Manuel Rodríguez Rivero

Observo a un muchacho ensimismado con su consola de séptima generación, desde la que no para de eliminar a siniestros combatientes terroristas que se mueven sincopadamente por un escenario reminiscente del Oriente Medio (versión Hollywood), y me vienen a la cabeza, incongruentemente y de golpe, aquellas lejanas tardes de mi infancia en que me juntaba con algunos amigos del colegio para comprar y vender, durante horas que pasaban volando, las propiedades inmobiliarias desplegadas como botín financiero en el tablero del Palé.

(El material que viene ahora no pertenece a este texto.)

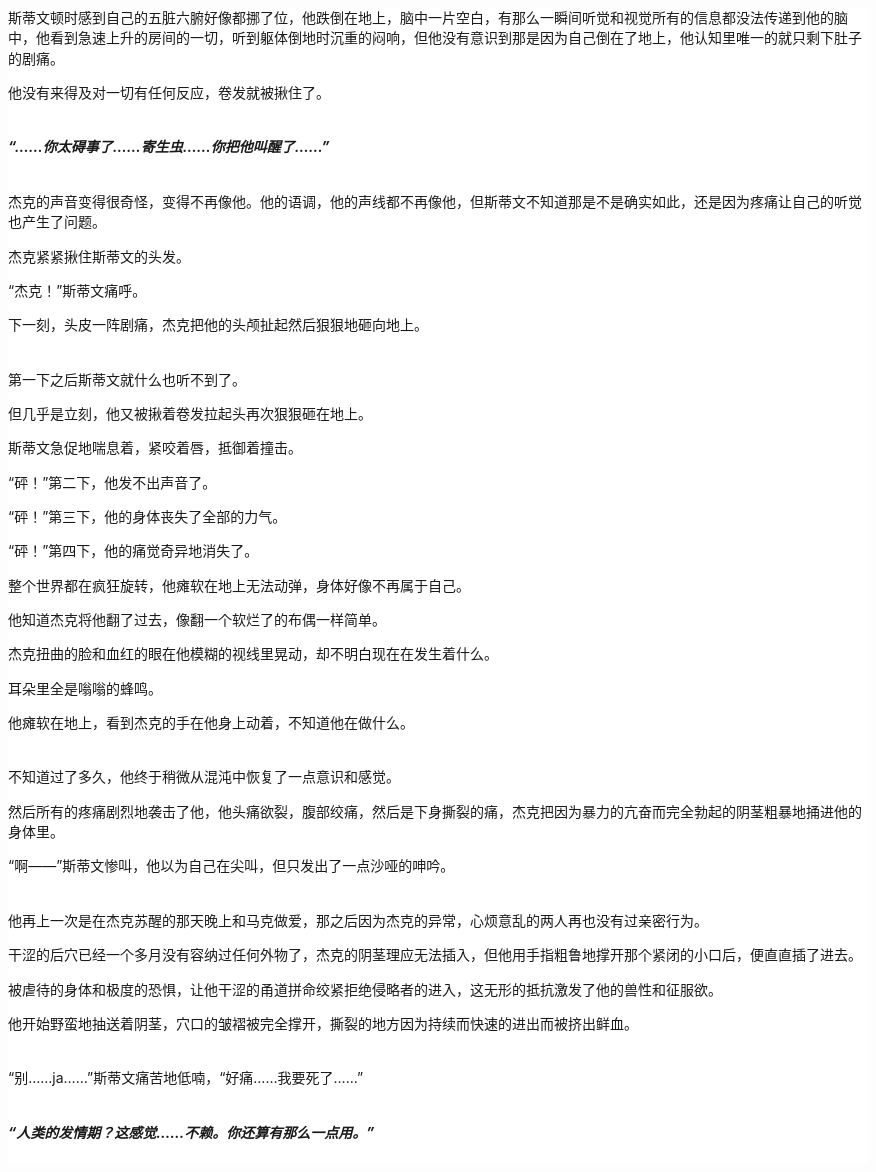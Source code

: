斯蒂文顿时感到自己的五脏六腑好像都挪了位，他跌倒在地上，脑中一片空白，有那么一瞬间听觉和视觉所有的信息都没法传递到他的脑中，他看到急速上升的房间的一切，听到躯体倒地时沉重的闷响，但他没有意识到那是因为自己倒在了地上，他认知里唯一的就只剩下肚子的剧痛。

他没有来得及对一切有任何反应，卷发就被揪住了。
<br><br/>

***“……你太碍事了……寄生虫……你把他叫醒了……”***
<br><br/>

杰克的声音变得很奇怪，变得不再像他。他的语调，他的声线都不再像他，但斯蒂文不知道那是不是确实如此，还是因为疼痛让自己的听觉也产生了问题。

杰克紧紧揪住斯蒂文的头发。

“杰克！”斯蒂文痛呼。

下一刻，头皮一阵剧痛，杰克把他的头颅扯起然后狠狠地砸向地上。
<br><br/>

第一下之后斯蒂文就什么也听不到了。

但几乎是立刻，他又被揪着卷发拉起头再次狠狠砸在地上。

斯蒂文急促地喘息着，紧咬着唇，抵御着撞击。

“砰！”第二下，他发不出声音了。

“砰！”第三下，他的身体丧失了全部的力气。

“砰！”第四下，他的痛觉奇异地消失了。

整个世界都在疯狂旋转，他瘫软在地上无法动弹，身体好像不再属于自己。

他知道杰克将他翻了过去，像翻一个软烂了的布偶一样简单。

杰克扭曲的脸和血红的眼在他模糊的视线里晃动，却不明白现在在发生着什么。

耳朵里全是嗡嗡的蜂鸣。

他瘫软在地上，看到杰克的手在他身上动着，不知道他在做什么。
<br><br/>

不知道过了多久，他终于稍微从混沌中恢复了一点意识和感觉。

然后所有的疼痛剧烈地袭击了他，他头痛欲裂，腹部绞痛，然后是下身撕裂的痛，杰克把因为暴力的亢奋而完全勃起的阴茎粗暴地捅进他的身体里。

“啊——”斯蒂文惨叫，他以为自己在尖叫，但只发出了一点沙哑的呻吟。
<br><br/>

他再上一次是在杰克苏醒的那天晚上和马克做爱，那之后因为杰克的异常，心烦意乱的两人再也没有过亲密行为。

干涩的后穴已经一个多月没有容纳过任何外物了，杰克的阴茎理应无法插入，但他用手指粗鲁地撑开那个紧闭的小口后，便直直插了进去。

被虐待的身体和极度的恐惧，让他干涩的甬道拼命绞紧拒绝侵略者的进入，这无形的抵抗激发了他的兽性和征服欲。

他开始野蛮地抽送着阴茎，穴口的皱褶被完全撑开，撕裂的地方因为持续而快速的进出而被挤出鲜血。
<br><br/>

“别……ja……”斯蒂文痛苦地低喃，“好痛……我要死了……”
<br><br/>

***“人类的发情期？这感觉……不赖。你还算有那么一点用。”***
<br><br/>
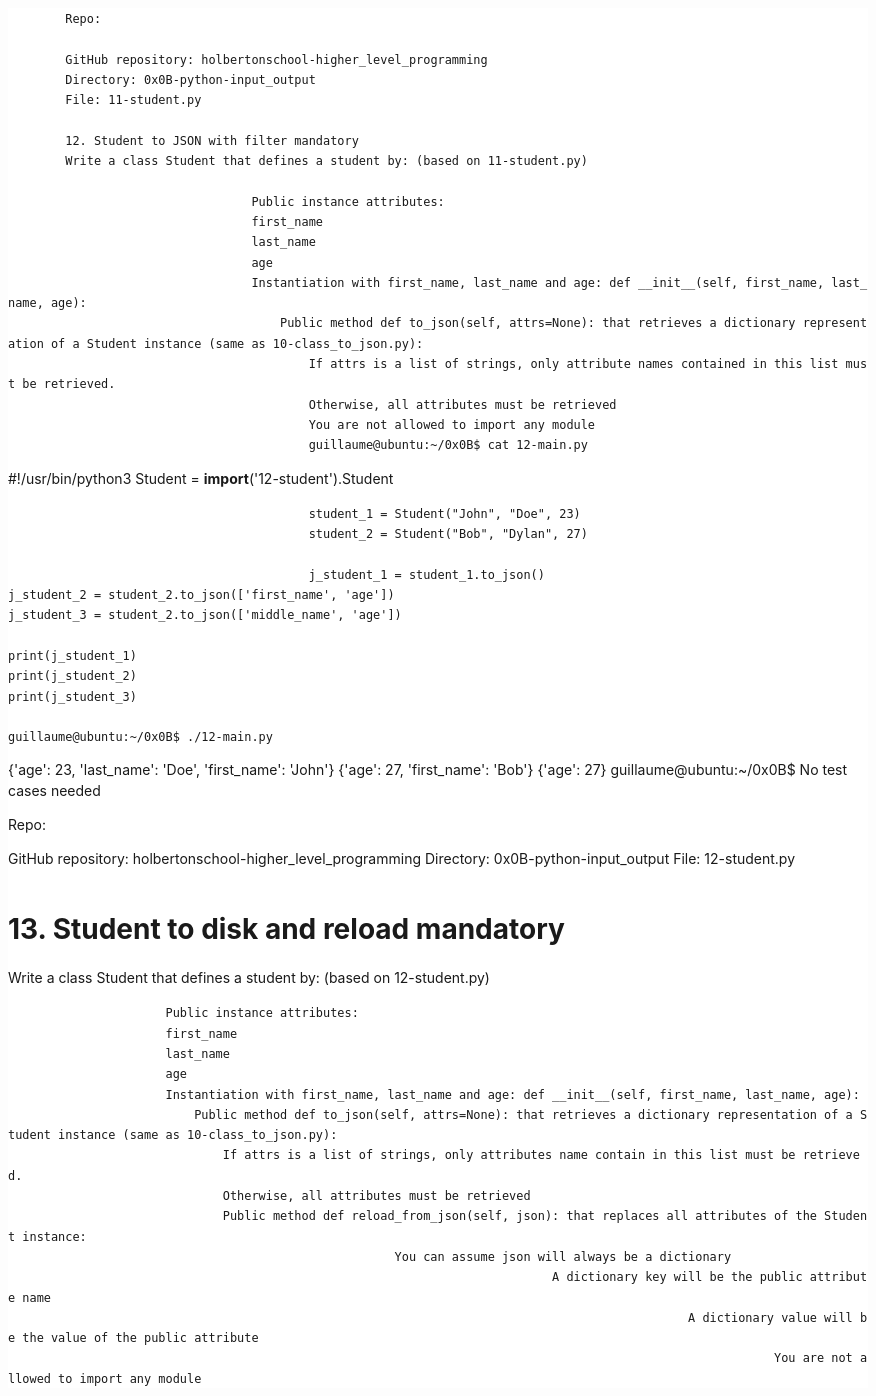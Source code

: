			Repo:

			GitHub repository: holbertonschool-higher_level_programming
			Directory: 0x0B-python-input_output
			File: 11-student.py

			12. Student to JSON with filter mandatory
			Write a class Student that defines a student by: (based on 11-student.py)

									  Public instance attributes:
									  first_name
									  last_name
									  age
									  Instantiation with first_name, last_name and age: def __init__(self, first_name, last_name, age):
										  Public method def to_json(self, attrs=None): that retrieves a dictionary representation of a Student instance (same as 10-class_to_json.py):
											  If attrs is a list of strings, only attribute names contained in this list must be retrieved.
											  Otherwise, all attributes must be retrieved
											  You are not allowed to import any module
											  guillaume@ubuntu:~/0x0B$ cat 12-main.py 
#!/usr/bin/python3
											  Student = __import__('12-student').Student

											  student_1 = Student("John", "Doe", 23)
											  student_2 = Student("Bob", "Dylan", 27)

											  j_student_1 = student_1.to_json()
	j_student_2 = student_2.to_json(['first_name', 'age'])
	j_student_3 = student_2.to_json(['middle_name', 'age'])

	print(j_student_1)
	print(j_student_2)
	print(j_student_3)

	guillaume@ubuntu:~/0x0B$ ./12-main.py 
{'age': 23, 'last_name': 'Doe', 'first_name': 'John'}
{'age': 27, 'first_name': 'Bob'}
{'age': 27}
guillaume@ubuntu:~/0x0B$
No test cases needed

Repo:

GitHub repository: holbertonschool-higher_level_programming
Directory: 0x0B-python-input_output
File: 12-student.py

# 13. Student to disk and reload mandatory

Write a class Student that defines a student by: (based on 12-student.py)

						  Public instance attributes:
						  first_name
						  last_name
						  age
						  Instantiation with first_name, last_name and age: def __init__(self, first_name, last_name, age):
							  Public method def to_json(self, attrs=None): that retrieves a dictionary representation of a Student instance (same as 10-class_to_json.py):
								  If attrs is a list of strings, only attributes name contain in this list must be retrieved.
								  Otherwise, all attributes must be retrieved
								  Public method def reload_from_json(self, json): that replaces all attributes of the Student instance:
														  You can assume json will always be a dictionary
																			    A dictionary key will be the public attribute name
																							       A dictionary value will be the value of the public attribute
																											   You are not allowed to import any module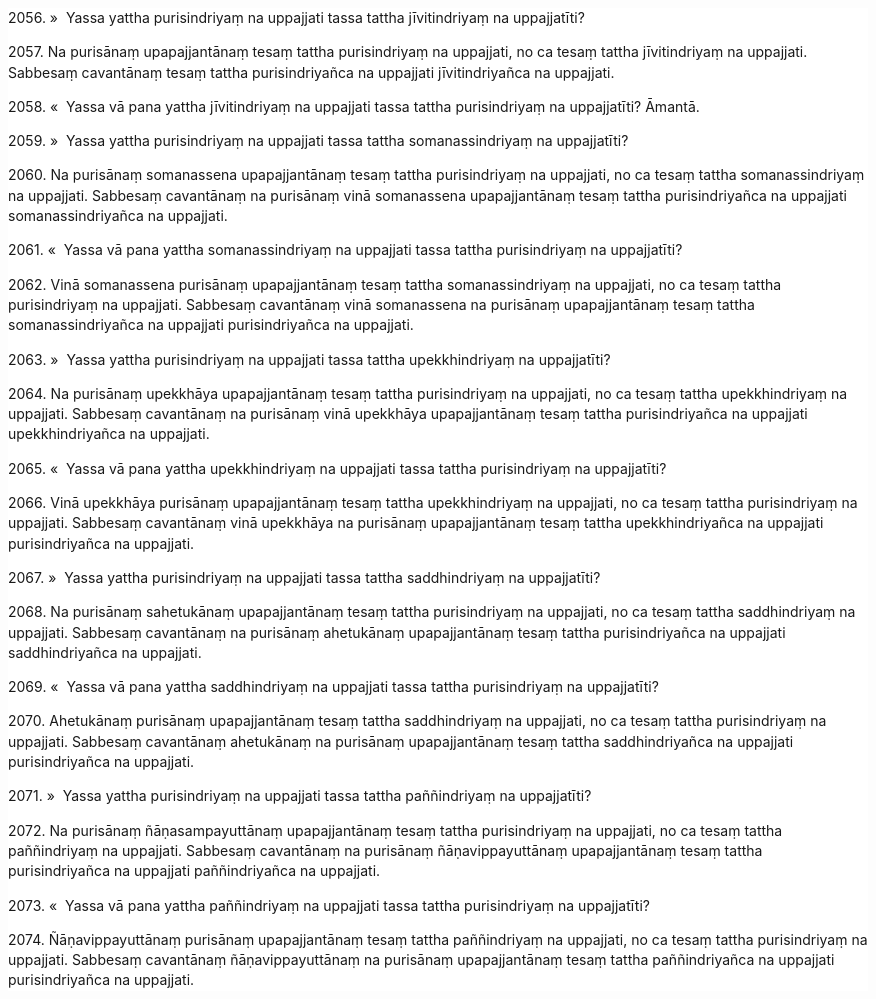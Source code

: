 2056\. »  Yassa yattha purisindriyaṃ na uppajjati tassa tattha jīvitindriyaṃ na uppajjatīti?

2057\. Na purisānaṃ upapajjantānaṃ tesaṃ tattha purisindriyaṃ na uppajjati, no ca tesaṃ tattha jīvitindriyaṃ na uppajjati. Sabbesaṃ cavantānaṃ tesaṃ tattha purisindriyañca na uppajjati jīvitindriyañca na uppajjati.

2058\. «  Yassa vā pana yattha jīvitindriyaṃ na uppajjati tassa tattha purisindriyaṃ na uppajjatīti? Āmantā.

2059\. »  Yassa yattha purisindriyaṃ na uppajjati tassa tattha somanassindriyaṃ na uppajjatīti?

2060\. Na purisānaṃ somanassena upapajjantānaṃ tesaṃ tattha purisindriyaṃ na uppajjati, no ca tesaṃ tattha somanassindriyaṃ na uppajjati. Sabbesaṃ cavantānaṃ na purisānaṃ vinā somanassena upapajjantānaṃ tesaṃ tattha purisindriyañca na uppajjati somanassindriyañca na uppajjati.

2061\. «  Yassa vā pana yattha somanassindriyaṃ na uppajjati tassa tattha purisindriyaṃ na uppajjatīti?

2062\. Vinā somanassena purisānaṃ upapajjantānaṃ tesaṃ tattha somanassindriyaṃ na uppajjati, no ca tesaṃ tattha purisindriyaṃ na uppajjati. Sabbesaṃ cavantānaṃ vinā somanassena na purisānaṃ upapajjantānaṃ tesaṃ tattha somanassindriyañca na uppajjati purisindriyañca na uppajjati.

2063\. »  Yassa yattha purisindriyaṃ na uppajjati tassa tattha upekkhindriyaṃ na uppajjatīti?

2064\. Na purisānaṃ upekkhāya upapajjantānaṃ tesaṃ tattha purisindriyaṃ na uppajjati, no ca tesaṃ tattha upekkhindriyaṃ na uppajjati. Sabbesaṃ cavantānaṃ na purisānaṃ vinā upekkhāya upapajjantānaṃ tesaṃ tattha purisindriyañca na uppajjati upekkhindriyañca na uppajjati.

2065\. «  Yassa vā pana yattha upekkhindriyaṃ na uppajjati tassa tattha purisindriyaṃ na uppajjatīti?

2066\. Vinā upekkhāya purisānaṃ upapajjantānaṃ tesaṃ tattha upekkhindriyaṃ na uppajjati, no ca tesaṃ tattha purisindriyaṃ na uppajjati. Sabbesaṃ cavantānaṃ vinā upekkhāya na purisānaṃ upapajjantānaṃ tesaṃ tattha upekkhindriyañca na uppajjati purisindriyañca na uppajjati.

2067\. »  Yassa yattha purisindriyaṃ na uppajjati tassa tattha saddhindriyaṃ na uppajjatīti?

2068\. Na purisānaṃ sahetukānaṃ upapajjantānaṃ tesaṃ tattha purisindriyaṃ na uppajjati, no ca tesaṃ tattha saddhindriyaṃ na uppajjati. Sabbesaṃ cavantānaṃ na purisānaṃ ahetukānaṃ upapajjantānaṃ tesaṃ tattha purisindriyañca na uppajjati saddhindriyañca na uppajjati.

2069\. «  Yassa vā pana yattha saddhindriyaṃ na uppajjati tassa tattha purisindriyaṃ na uppajjatīti?

2070\. Ahetukānaṃ purisānaṃ upapajjantānaṃ tesaṃ tattha saddhindriyaṃ na uppajjati, no ca tesaṃ tattha purisindriyaṃ na uppajjati. Sabbesaṃ cavantānaṃ ahetukānaṃ na purisānaṃ upapajjantānaṃ tesaṃ tattha saddhindriyañca na uppajjati purisindriyañca na uppajjati.

2071\. »  Yassa yattha purisindriyaṃ na uppajjati tassa tattha paññindriyaṃ na uppajjatīti?

2072\. Na purisānaṃ ñāṇasampayuttānaṃ upapajjantānaṃ tesaṃ tattha purisindriyaṃ na uppajjati, no ca tesaṃ tattha paññindriyaṃ na uppajjati. Sabbesaṃ cavantānaṃ na purisānaṃ ñāṇavippayuttānaṃ upapajjantānaṃ tesaṃ tattha purisindriyañca na uppajjati paññindriyañca na uppajjati.

2073\. «  Yassa vā pana yattha paññindriyaṃ na uppajjati tassa tattha purisindriyaṃ na uppajjatīti?

2074\. Ñāṇavippayuttānaṃ purisānaṃ upapajjantānaṃ tesaṃ tattha paññindriyaṃ na uppajjati, no ca tesaṃ tattha purisindriyaṃ na uppajjati. Sabbesaṃ cavantānaṃ ñāṇavippayuttānaṃ na purisānaṃ upapajjantānaṃ tesaṃ tattha paññindriyañca na uppajjati purisindriyañca na uppajjati.
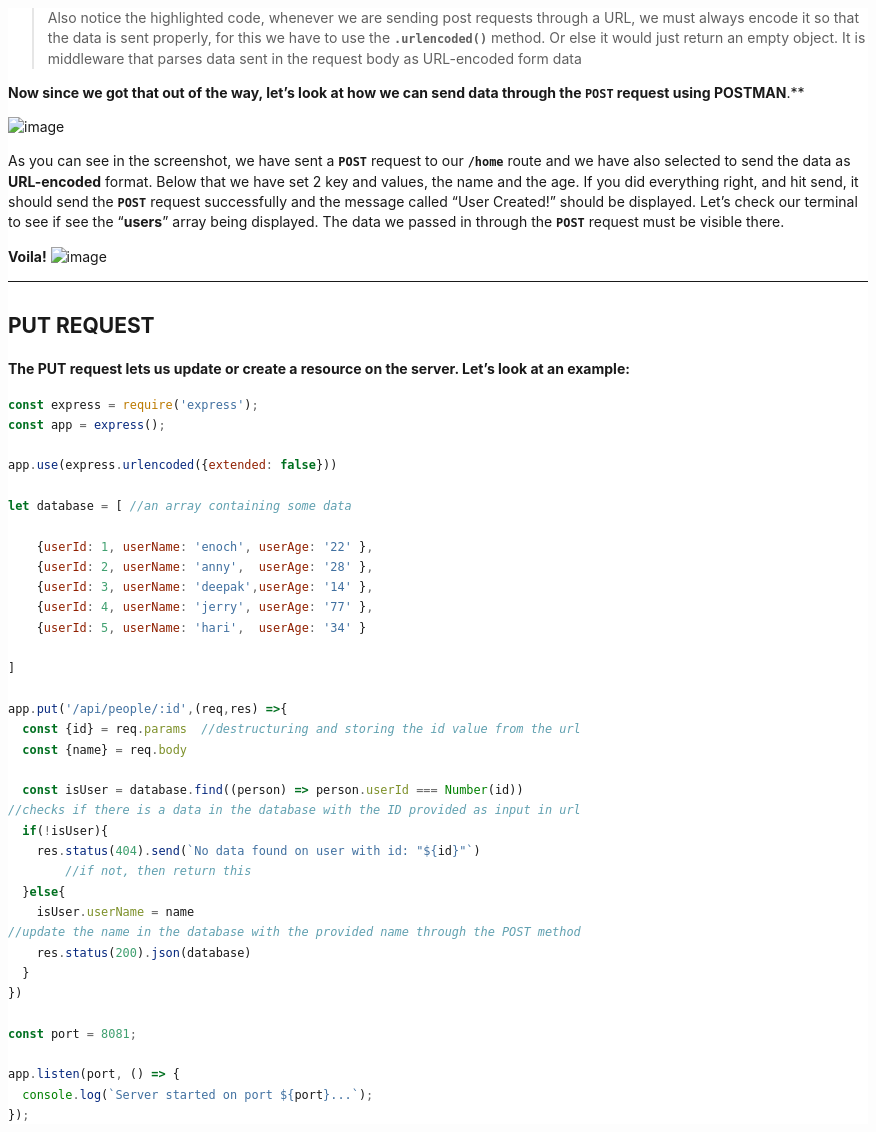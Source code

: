 > Also notice the highlighted code, whenever we are sending post requests through a URL, we must always encode it so that the data is sent properly, for this we have to use the **`.urlencoded()`** method. Or else it would just return an empty object. It is middleware that parses data sent in the request body as URL-encoded form data

**Now since we got that out of the way, let’s look at how we can send data through the `POST` request using POSTMAN**.**

![image](https://github.com/user-attachments/assets/6bdf669b-d086-423d-858c-04640fc62675)


As you can see in the screenshot, we have sent a **`POST`** request to our **`/home`** route and we have also selected to send the data as **URL-encoded** format. Below that we have set 2 key and values, the name and the age. If you did everything right, and hit send, it should send the **`POST`** request successfully and the message called “User Created!” should be displayed. Let’s check our terminal to see if see the “**users**” array being displayed. The data we passed in through the **`POST`** request must be visible there.

**Voila!**
![image](https://github.com/user-attachments/assets/838c70f6-f246-4987-a715-85e5b700614f)


****
## PUT REQUEST

**The PUT request lets us update or create a resource on the server. Let’s look at an example:**

```jsx
const express = require('express');
const app = express();

app.use(express.urlencoded({extended: false}))

let database = [ //an array containing some data
  
    {userId: 1, userName: 'enoch', userAge: '22' },
    {userId: 2, userName: 'anny',  userAge: '28' },
    {userId: 3, userName: 'deepak',userAge: '14' },
    {userId: 4, userName: 'jerry', userAge: '77' },
    {userId: 5, userName: 'hari',  userAge: '34' }

]

app.put('/api/people/:id',(req,res) =>{
  const {id} = req.params  //destructuring and storing the id value from the url
  const {name} = req.body

  const isUser = database.find((person) => person.userId === Number(id))
//checks if there is a data in the database with the ID provided as input in url
  if(!isUser){
    res.status(404).send(`No data found on user with id: "${id}"`)
		//if not, then return this
  }else{
    isUser.userName = name
//update the name in the database with the provided name through the POST method
    res.status(200).json(database)
  }
})

const port = 8081;

app.listen(port, () => {
  console.log(`Server started on port ${port}...`);
});
```

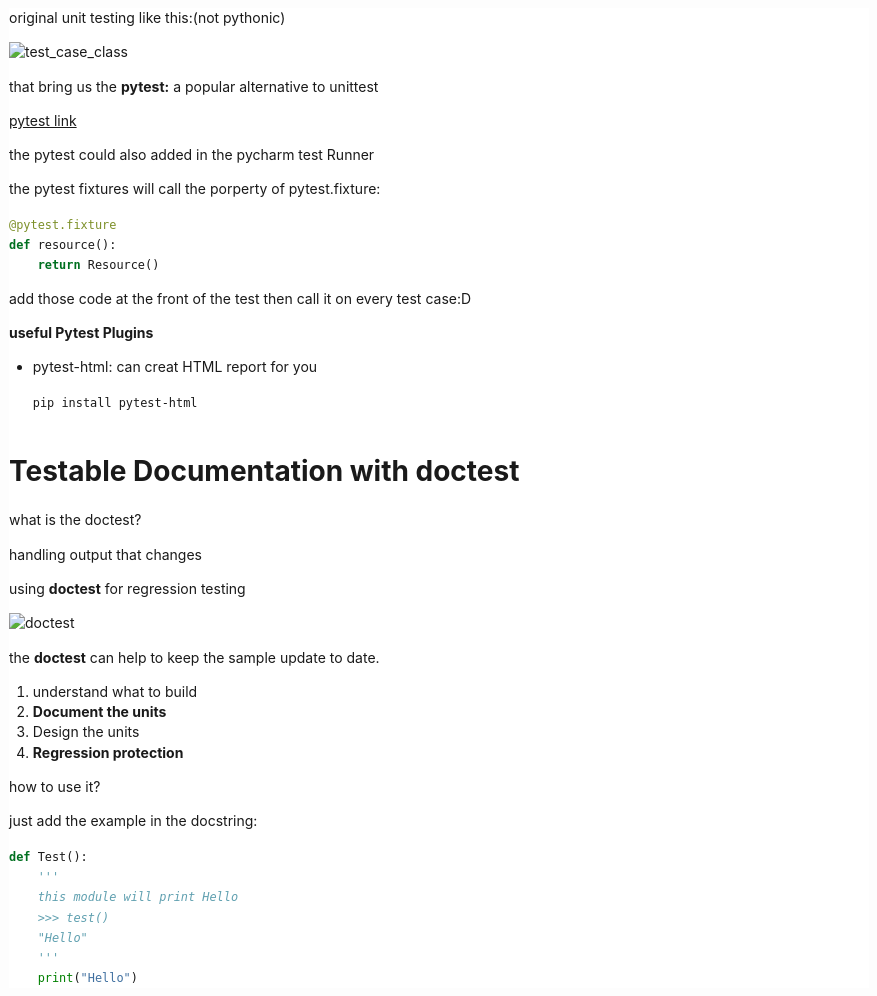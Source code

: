 
original unit testing like this:(not pythonic)

![test_case_class](.\images\tast_case_class.png)



that bring us the **pytest:** a popular alternative to unittest

[pytest link](https://docs.pytest.org/en/latest/)

the pytest could also added in the pycharm test Runner

the pytest fixtures will call the porperty of pytest.fixture:

```python
@pytest.fixture
def resource():
    return Resource()
```

add those code at the front of the test then call it on every test case:D



**useful Pytest Plugins**

* pytest-html: can creat HTML report for you

  ```powershell
  pip install pytest-html
  ```

  

# Testable Documentation with doctest

what is the doctest?

handling output that changes

using **doctest** for regression testing

![doctest](C:\Users\Jerry\Documents\GitHub\Python-Note\images\doctest.png)

the **doctest** can help  to keep the sample update to date.

1. understand what to build
2. **Document the units**
3. Design the units
4. **Regression protection**

how to use it?

just add the example in the docstring:

```python
def Test():
    '''
    this module will print Hello
    >>> test()
    "Hello"
    '''
    print("Hello")
```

Aquel juego, muy popular entre la clase media española de los cincuenta, tomaba su nombre del acrónimo de su creador español, Paco Leyva, que diseñó una adaptación castiza (y no del todo legal, según los propietarios de la patente original) del Monopoly, un juego de estrategia inmobiliaria creado por Charles Darrow y comercializado en Estados Unidos por la empresa Parker Brothers (hoy parte de la multinacional juguetera Hasbro) a partir de 1935. Como se sabe, en ambos juegos obtenía la victoria el jugador que adquiriera el mayor número de propiedades inmobiliarias, hasta lograr el monopolio del mercado a costa de la eliminación y la ruina de todos los demás participantes.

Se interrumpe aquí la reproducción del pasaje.